In 1987 he moved to Cuernavaca, Mexico, and then to Europe in 1994. While his work has been widely shown and critically embraced in Europe and elsewhere, he has rarely exhibited in the U.S. during the last two decades. Nonetheless, Durham’s work is meaningfully connected to important activities, movements, and genres of American art since the 1980s—including assemblage using found objects, appropriation of text and image, institutional critique, the politics of representation, performance art— and, moreover, to the colonial history and political struggles of the country.
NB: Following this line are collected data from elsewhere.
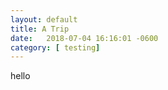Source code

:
 ```yaml
---
layout: default
title: A Trip
date:   2018-07-04 16:16:01 -0600
category: [ testing]
---
```



hello

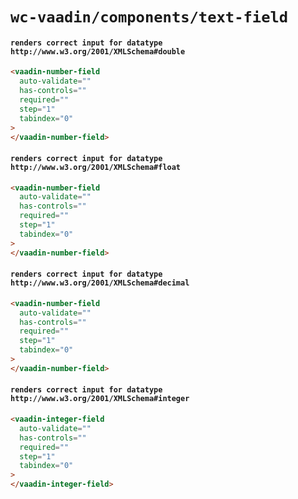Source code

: # `wc-vaadin/components/text-field`

#### `renders correct input for datatype http://www.w3.org/2001/XMLSchema#double`

```html
<vaadin-number-field
  auto-validate=""
  has-controls=""
  required=""
  step="1"
  tabindex="0"
>
</vaadin-number-field>

```

#### `renders correct input for datatype http://www.w3.org/2001/XMLSchema#float`

```html
<vaadin-number-field
  auto-validate=""
  has-controls=""
  required=""
  step="1"
  tabindex="0"
>
</vaadin-number-field>

```

#### `renders correct input for datatype http://www.w3.org/2001/XMLSchema#decimal`

```html
<vaadin-number-field
  auto-validate=""
  has-controls=""
  required=""
  step="1"
  tabindex="0"
>
</vaadin-number-field>

```

#### `renders correct input for datatype http://www.w3.org/2001/XMLSchema#integer`

```html
<vaadin-integer-field
  auto-validate=""
  has-controls=""
  required=""
  step="1"
  tabindex="0"
>
</vaadin-integer-field>

```

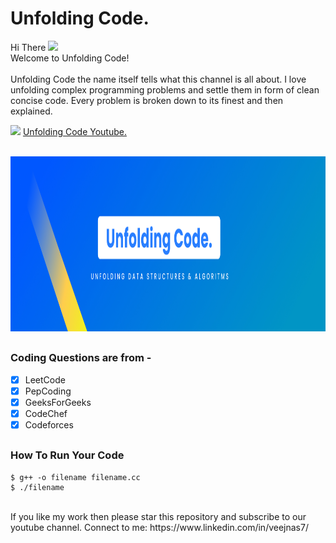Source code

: <h1>Unfolding Code.</h1>
<p>
Hi There <img src="https://media.giphy.com/media/hvRJCLFzcasrR4ia7z/giphy.gif" width="25px"><br/>
  Welcome to Unfolding Code!
  <br/>
  <br/>
  Unfolding Code the name itself tells what this channel is all about. I love unfolding complex programming problems and settle them in form of clean concise code. Every problem is broken down to its finest and then explained.</p> 
  
  <p><img src="https://upload.wikimedia.org/wikipedia/commons/0/09/YouTube_full-color_icon_%282017%29.svg" width="25px" margin-top="20px" >
  <a href="https://www.youtube.com/channel/UCyglJZno21QmytNG0V6DSnQ/featured">Unfolding Code Youtube.</a><br/><br/></p>
<p align="center">
<img src="https://github.com/SanjeevYadavcr7/UnfoldingCode./blob/main/Group%2048.jpg" width="100%" height="280px">

## <h3> Coding Questions are from - </h3>
- [x] LeetCode <br/>
- [x] PepCoding <br/>
- [x] GeeksForGeeks <br/>
- [x] CodeChef <br/>
- [x] Codeforces<br/>

## <h3>How To Run Your Code</h3>
```
$ g++ -o filename filename.cc
$ ./filename
```
<br/>
If you like my work then please star this repository and subscribe to our youtube channel. 
Connect to me: https://www.linkedin.com/in/veejnas7/
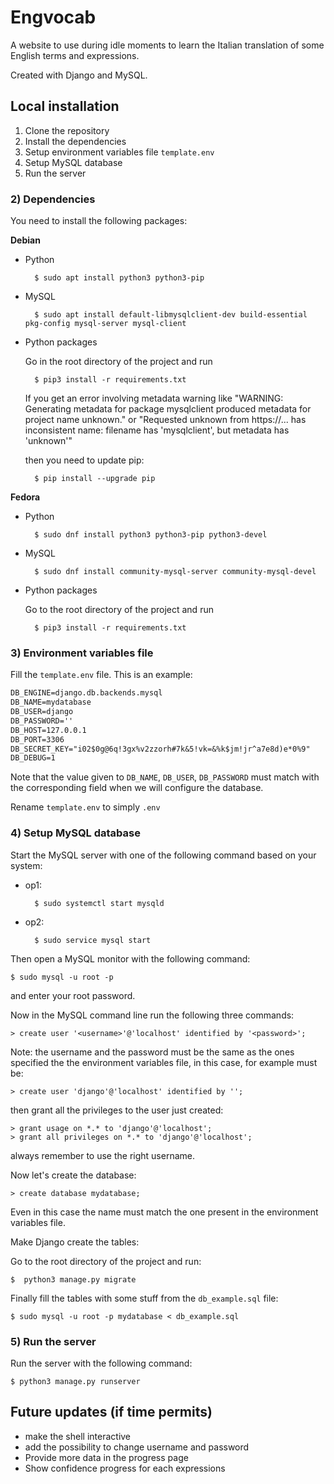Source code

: ﻿# Engvocab

A website to use during idle moments to learn the Italian translation of some English terms and expressions.

Created with Django and MySQL.

## Local installation

1. Clone the repository
2. Install the dependencies
3. Setup environment variables file `template.env`
5. Setup MySQL database
6. Run the server

### 2) Dependencies

You need to install the following packages:

**Debian**

- Python

		$ sudo apt install python3 python3-pip

- MySQL

		$ sudo apt install default-libmysqlclient-dev build-essential pkg-config mysql-server mysql-client

- Python packages

	Go in the root directory of the project and run
	
		$ pip3 install -r requirements.txt

	If you get an error involving metadata warning like
	"WARNING: Generating metadata for package mysqlclient produced metadata for project name unknown."
	or
	"Requested unknown from https://... has inconsistent name: filename has 'mysqlclient', but metadata has 'unknown'"

	then you need to update pip:

		$ pip install --upgrade pip

**Fedora**

- Python

		$ sudo dnf install python3 python3-pip python3-devel

- MySQL

		$ sudo dnf install community-mysql-server community-mysql-devel

- Python packages

	Go to the root directory of the project and run
	
		$ pip3 install -r requirements.txt
	
### 3) Environment variables file

Fill the `template.env` file.
This is an example:
```txt
DB_ENGINE=django.db.backends.mysql
DB_NAME=mydatabase
DB_USER=django
DB_PASSWORD=''
DB_HOST=127.0.0.1
DB_PORT=3306
DB_SECRET_KEY="i02$0g@6q!3gx%v2zzorh#7k&5!vk=&%k$jm!jr^a7e8d)e*0%9"
DB_DEBUG=1
```
Note that the value given to `DB_NAME`, `DB_USER`, `DB_PASSWORD` must match with the corresponding field when we will configure the database.

Rename `template.env` to simply `.env`

### 4) Setup MySQL database

Start the MySQL server with one of the following command based on your system:

- op1:
	
		$ sudo systemctl start mysqld

- op2:

		$ sudo service mysql start

Then open a MySQL monitor with the following command:

	$ sudo mysql -u root -p

and enter your root password.

Now in the MySQL command line run the following three commands:

	> create user '<username>'@'localhost' identified by '<password>';
	
Note: the username and the password must be the same as the ones specified the the environment variables file, in this case, for example must be:

	> create user 'django'@'localhost' identified by '';

then grant all the privileges to the user just created:

	> grant usage on *.* to 'django'@'localhost';
	> grant all privileges on *.* to 'django'@'localhost';

always remember to use the right username.

Now let's create the database:

	> create database mydatabase;

Even in this case the name must match the one present in the environment variables file.

Make Django create the tables:

Go to the root directory of the project and run:

	$  python3 manage.py migrate

Finally fill the tables with some stuff from the `db_example.sql` file:

	$ sudo mysql -u root -p mydatabase < db_example.sql

### 5) Run the server

Run the server with the following command:

	$ python3 manage.py runserver

## Future updates (if time permits)

- make the shell interactive
- add the possibility to change username and password
- Provide more data in the progress page
- Show confidence progress for each expressions
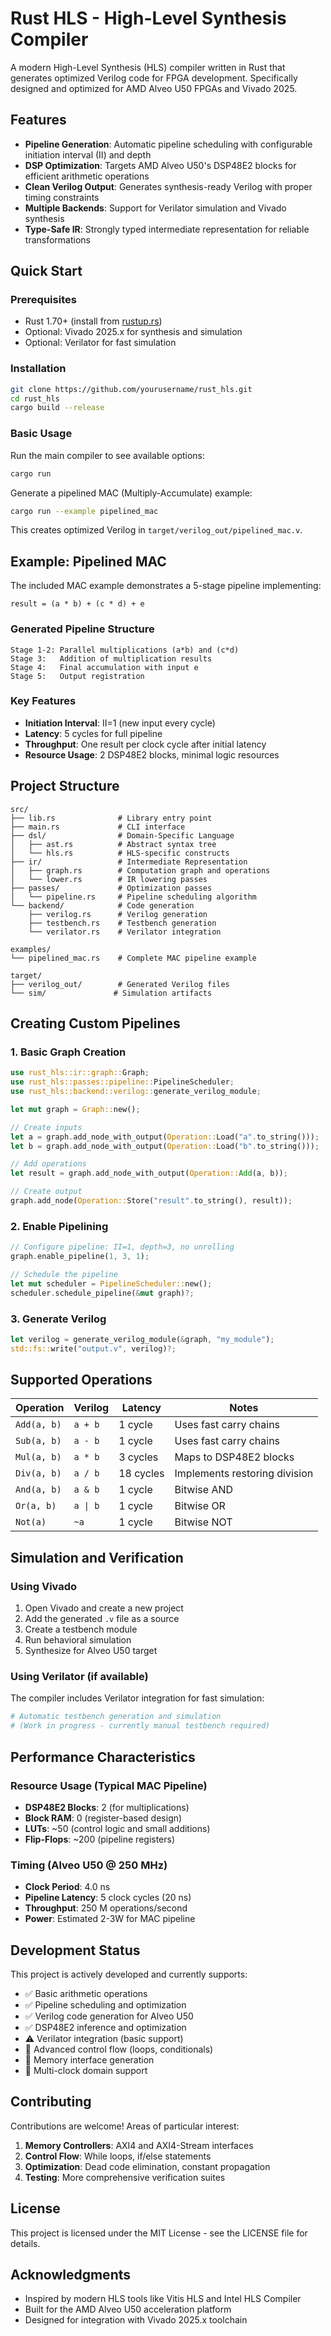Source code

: # Rust HLS - High-Level Synthesis Compiler

A modern High-Level Synthesis (HLS) compiler written in Rust that generates optimized Verilog code for FPGA development. Specifically designed and optimized for AMD Alveo U50 FPGAs and Vivado 2025.

## Features

- **Pipeline Generation**: Automatic pipeline scheduling with configurable initiation interval (II) and depth
- **DSP Optimization**: Targets AMD Alveo U50's DSP48E2 blocks for efficient arithmetic operations
- **Clean Verilog Output**: Generates synthesis-ready Verilog with proper timing constraints
- **Multiple Backends**: Support for Verilator simulation and Vivado synthesis
- **Type-Safe IR**: Strongly typed intermediate representation for reliable transformations

## Quick Start

### Prerequisites

- Rust 1.70+ (install from [rustup.rs](https://rustup.rs/))
- Optional: Vivado 2025.x for synthesis and simulation
- Optional: Verilator for fast simulation

### Installation

```bash
git clone https://github.com/yourusername/rust_hls.git
cd rust_hls
cargo build --release
```

### Basic Usage

Run the main compiler to see available options:

```bash
cargo run
```

Generate a pipelined MAC (Multiply-Accumulate) example:

```bash
cargo run --example pipelined_mac
```

This creates optimized Verilog in `target/verilog_out/pipelined_mac.v`.

## Example: Pipelined MAC

The included MAC example demonstrates a 5-stage pipeline implementing:

```
result = (a * b) + (c * d) + e
```

### Generated Pipeline Structure

```
Stage 1-2: Parallel multiplications (a*b) and (c*d)
Stage 3:   Addition of multiplication results
Stage 4:   Final accumulation with input e
Stage 5:   Output registration
```

### Key Features

- **Initiation Interval**: II=1 (new input every cycle)
- **Latency**: 5 cycles for full pipeline
- **Throughput**: One result per clock cycle after initial latency
- **Resource Usage**: 2 DSP48E2 blocks, minimal logic resources

## Project Structure

```
src/
├── lib.rs              # Library entry point
├── main.rs             # CLI interface
├── dsl/                # Domain-Specific Language
│   ├── ast.rs          # Abstract syntax tree
│   └── hls.rs          # HLS-specific constructs
├── ir/                 # Intermediate Representation
│   ├── graph.rs        # Computation graph and operations
│   └── lower.rs        # IR lowering passes
├── passes/             # Optimization passes
│   └── pipeline.rs     # Pipeline scheduling algorithm
└── backend/            # Code generation
    ├── verilog.rs      # Verilog generation
    ├── testbench.rs    # Testbench generation
    └── verilator.rs    # Verilator integration

examples/
└── pipelined_mac.rs    # Complete MAC pipeline example

target/
├── verilog_out/        # Generated Verilog files
└── sim/               # Simulation artifacts
```

## Creating Custom Pipelines

### 1. Basic Graph Creation

```rust
use rust_hls::ir::graph::Graph;
use rust_hls::passes::pipeline::PipelineScheduler;
use rust_hls::backend::verilog::generate_verilog_module;

let mut graph = Graph::new();

// Create inputs
let a = graph.add_node_with_output(Operation::Load("a".to_string()));
let b = graph.add_node_with_output(Operation::Load("b".to_string()));

// Add operations
let result = graph.add_node_with_output(Operation::Add(a, b));

// Create output
graph.add_node(Operation::Store("result".to_string(), result));
```

### 2. Enable Pipelining

```rust
// Configure pipeline: II=1, depth=3, no unrolling
graph.enable_pipeline(1, 3, 1);

// Schedule the pipeline
let mut scheduler = PipelineScheduler::new();
scheduler.schedule_pipeline(&mut graph)?;
```

### 3. Generate Verilog

```rust
let verilog = generate_verilog_module(&graph, "my_module");
std::fs::write("output.v", verilog)?;
```

## Supported Operations

| Operation   | Verilog  | Latency   | Notes                         |
| ----------- | -------- | --------- | ----------------------------- |
| `Add(a, b)` | `a + b`  | 1 cycle   | Uses fast carry chains        |
| `Sub(a, b)` | `a - b`  | 1 cycle   | Uses fast carry chains        |
| `Mul(a, b)` | `a * b`  | 3 cycles  | Maps to DSP48E2 blocks        |
| `Div(a, b)` | `a / b`  | 18 cycles | Implements restoring division |
| `And(a, b)` | `a & b`  | 1 cycle   | Bitwise AND                   |
| `Or(a, b)`  | `a \| b` | 1 cycle   | Bitwise OR                    |
| `Not(a)`    | `~a`     | 1 cycle   | Bitwise NOT                   |

## Simulation and Verification

### Using Vivado

1. Open Vivado and create a new project
2. Add the generated `.v` file as a source
3. Create a testbench module
4. Run behavioral simulation
5. Synthesize for Alveo U50 target

### Using Verilator (if available)

The compiler includes Verilator integration for fast simulation:

```bash
# Automatic testbench generation and simulation
# (Work in progress - currently manual testbench required)
```

## Performance Characteristics

### Resource Usage (Typical MAC Pipeline)

- **DSP48E2 Blocks**: 2 (for multiplications)
- **Block RAM**: 0 (register-based design)
- **LUTs**: ~50 (control logic and small additions)
- **Flip-Flops**: ~200 (pipeline registers)

### Timing (Alveo U50 @ 250 MHz)

- **Clock Period**: 4.0 ns
- **Pipeline Latency**: 5 clock cycles (20 ns)
- **Throughput**: 250 M operations/second
- **Power**: Estimated 2-3W for MAC pipeline

## Development Status

This project is actively developed and currently supports:

- ✅ Basic arithmetic operations
- ✅ Pipeline scheduling and optimization
- ✅ Verilog code generation for Alveo U50
- ✅ DSP48E2 inference and optimization
- ⚠️ Verilator integration (basic support)
- 🚧 Advanced control flow (loops, conditionals)
- 🚧 Memory interface generation
- 🚧 Multi-clock domain support

## Contributing

Contributions are welcome! Areas of particular interest:

1. **Memory Controllers**: AXI4 and AXI4-Stream interfaces
2. **Control Flow**: While loops, if/else statements
3. **Optimization**: Dead code elimination, constant propagation
4. **Testing**: More comprehensive verification suites

## License

This project is licensed under the MIT License - see the LICENSE file for details.

## Acknowledgments

- Inspired by modern HLS tools like Vitis HLS and Intel HLS Compiler
- Built for the AMD Alveo U50 acceleration platform
- Designed for integration with Vivado 2025.x toolchain
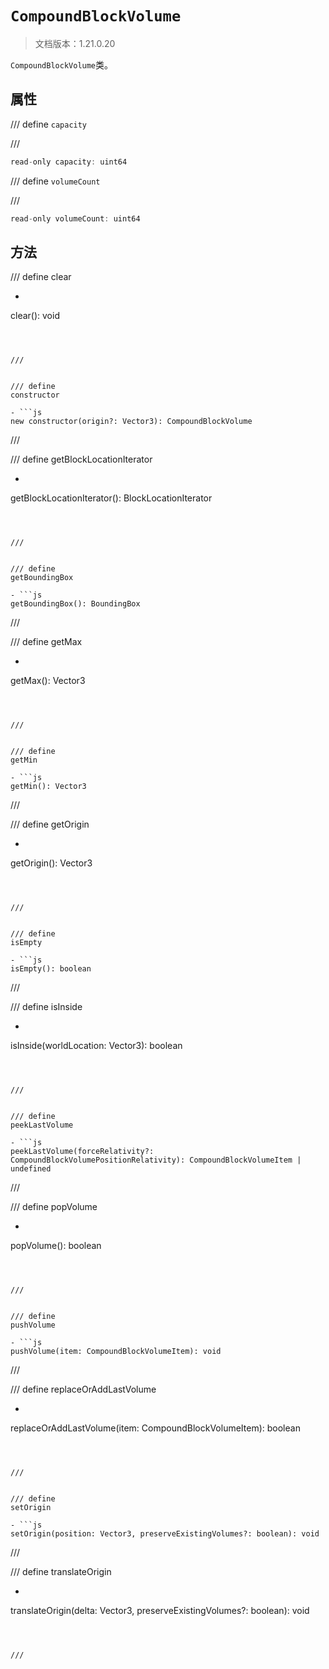 # `CompoundBlockVolume`

> 文档版本：1.21.0.20

`CompoundBlockVolume`类。

## 属性

/// define
`capacity`


///

```js
read-only capacity: uint64
```


/// define
`volumeCount`


///

```js
read-only volumeCount: uint64
```


## 方法

/// define
clear

- ```js
clear(): void
```



///


/// define
constructor

- ```js
new constructor(origin?: Vector3): CompoundBlockVolume
```



///


/// define
getBlockLocationIterator

- ```js
getBlockLocationIterator(): BlockLocationIterator
```



///


/// define
getBoundingBox

- ```js
getBoundingBox(): BoundingBox
```



///


/// define
getMax

- ```js
getMax(): Vector3
```



///


/// define
getMin

- ```js
getMin(): Vector3
```



///


/// define
getOrigin

- ```js
getOrigin(): Vector3
```



///


/// define
isEmpty

- ```js
isEmpty(): boolean
```



///


/// define
isInside

- ```js
isInside(worldLocation: Vector3): boolean
```



///


/// define
peekLastVolume

- ```js
peekLastVolume(forceRelativity?: CompoundBlockVolumePositionRelativity): CompoundBlockVolumeItem | undefined
```



///


/// define
popVolume

- ```js
popVolume(): boolean
```



///


/// define
pushVolume

- ```js
pushVolume(item: CompoundBlockVolumeItem): void
```



///


/// define
replaceOrAddLastVolume

- ```js
replaceOrAddLastVolume(item: CompoundBlockVolumeItem): boolean
```



///


/// define
setOrigin

- ```js
setOrigin(position: Vector3, preserveExistingVolumes?: boolean): void
```



///


/// define
translateOrigin

- ```js
translateOrigin(delta: Vector3, preserveExistingVolumes?: boolean): void
```



///

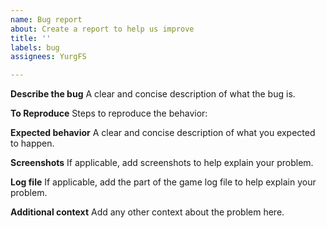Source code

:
 ```yaml
---
name: Bug report
about: Create a report to help us improve
title: ''
labels: bug
assignees: YurgFS

---
```


**Describe the bug**
A clear and concise description of what the bug is.

**To Reproduce**
Steps to reproduce the behavior:

**Expected behavior**
A clear and concise description of what you expected to happen.

**Screenshots**
If applicable, add screenshots to help explain your problem.

**Log file**
If applicable, add the part of the game log file to help explain your problem.

**Additional context**
Add any other context about the problem here.
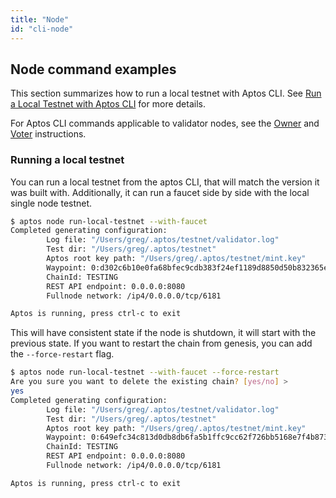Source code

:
 ```yaml
---
title: "Node"
id: "cli-node"
---
```


## Node command examples

This section summarizes how to run a local testnet with Aptos CLI. See [Run a Local Testnet with Aptos CLI](../../../nodes/local-testnet/using-cli-to-run-a-local-testnet.md) for more details.

For Aptos CLI commands applicable to validator nodes, see the [Owner](../../../nodes/validator-node/operator/staking-pool-operations.md#owner-operations-with-cli) and [Voter](../../../nodes/validator-node/voter/index.md#steps-using-aptos-cli) instructions.

### Running a local testnet

You can run a local testnet from the aptos CLI, that will match the version it was built with. Additionally, it can
run a faucet side by side with the local single node testnet.

```bash
$ aptos node run-local-testnet --with-faucet
Completed generating configuration:
        Log file: "/Users/greg/.aptos/testnet/validator.log"
        Test dir: "/Users/greg/.aptos/testnet"
        Aptos root key path: "/Users/greg/.aptos/testnet/mint.key"
        Waypoint: 0:d302c6b10e0fa68bfec9cdb383f24ef1189d8850d50b832365eea21ae52d8101
        ChainId: TESTING
        REST API endpoint: 0.0.0.0:8080
        Fullnode network: /ip4/0.0.0.0/tcp/6181

Aptos is running, press ctrl-c to exit
```

This will have consistent state if the node is shutdown, it will start with the previous state.
If you want to restart the chain from genesis, you can add the `--force-restart` flag.

```bash
$ aptos node run-local-testnet --with-faucet --force-restart
Are you sure you want to delete the existing chain? [yes/no] >
yes
Completed generating configuration:
        Log file: "/Users/greg/.aptos/testnet/validator.log"
        Test dir: "/Users/greg/.aptos/testnet"
        Aptos root key path: "/Users/greg/.aptos/testnet/mint.key"
        Waypoint: 0:649efc34c813d0db8db6fa5b1ffc9cc62f726bb5168e7f4b8730bb155d6213ea
        ChainId: TESTING
        REST API endpoint: 0.0.0.0:8080
        Fullnode network: /ip4/0.0.0.0/tcp/6181

Aptos is running, press ctrl-c to exit
```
At the Center of the World, the artist’s first major U.S. exhibition since 1995, features nearly 200 works from Durham’s expansive practice including sculpture, drawing, collage, printmaking, photography, and video, dating from 1970 to present. With strategic wit and humor, his works tackle important issues like the vital role of art in critical thinking, modes of representation, genocide, and statehood.

Boundlessly curious, Durham takes on subject matter ranging from specific historical events or figures—such as Malinche and Cortez—to classical architecture, religious martyrdom, quantum physics, and literary sources from Shakespeare to Jose Saramago. Durham’s work offers a vital perspective on present-day discussions about the relationship between the local and the global; the interface between art and activism; and the history of sculpture as a medium tactically and conceptually entwined with everyday life. Jimmie Durham: At the Center of the World is on view at the Hammer from January 29 – May 7, 2017.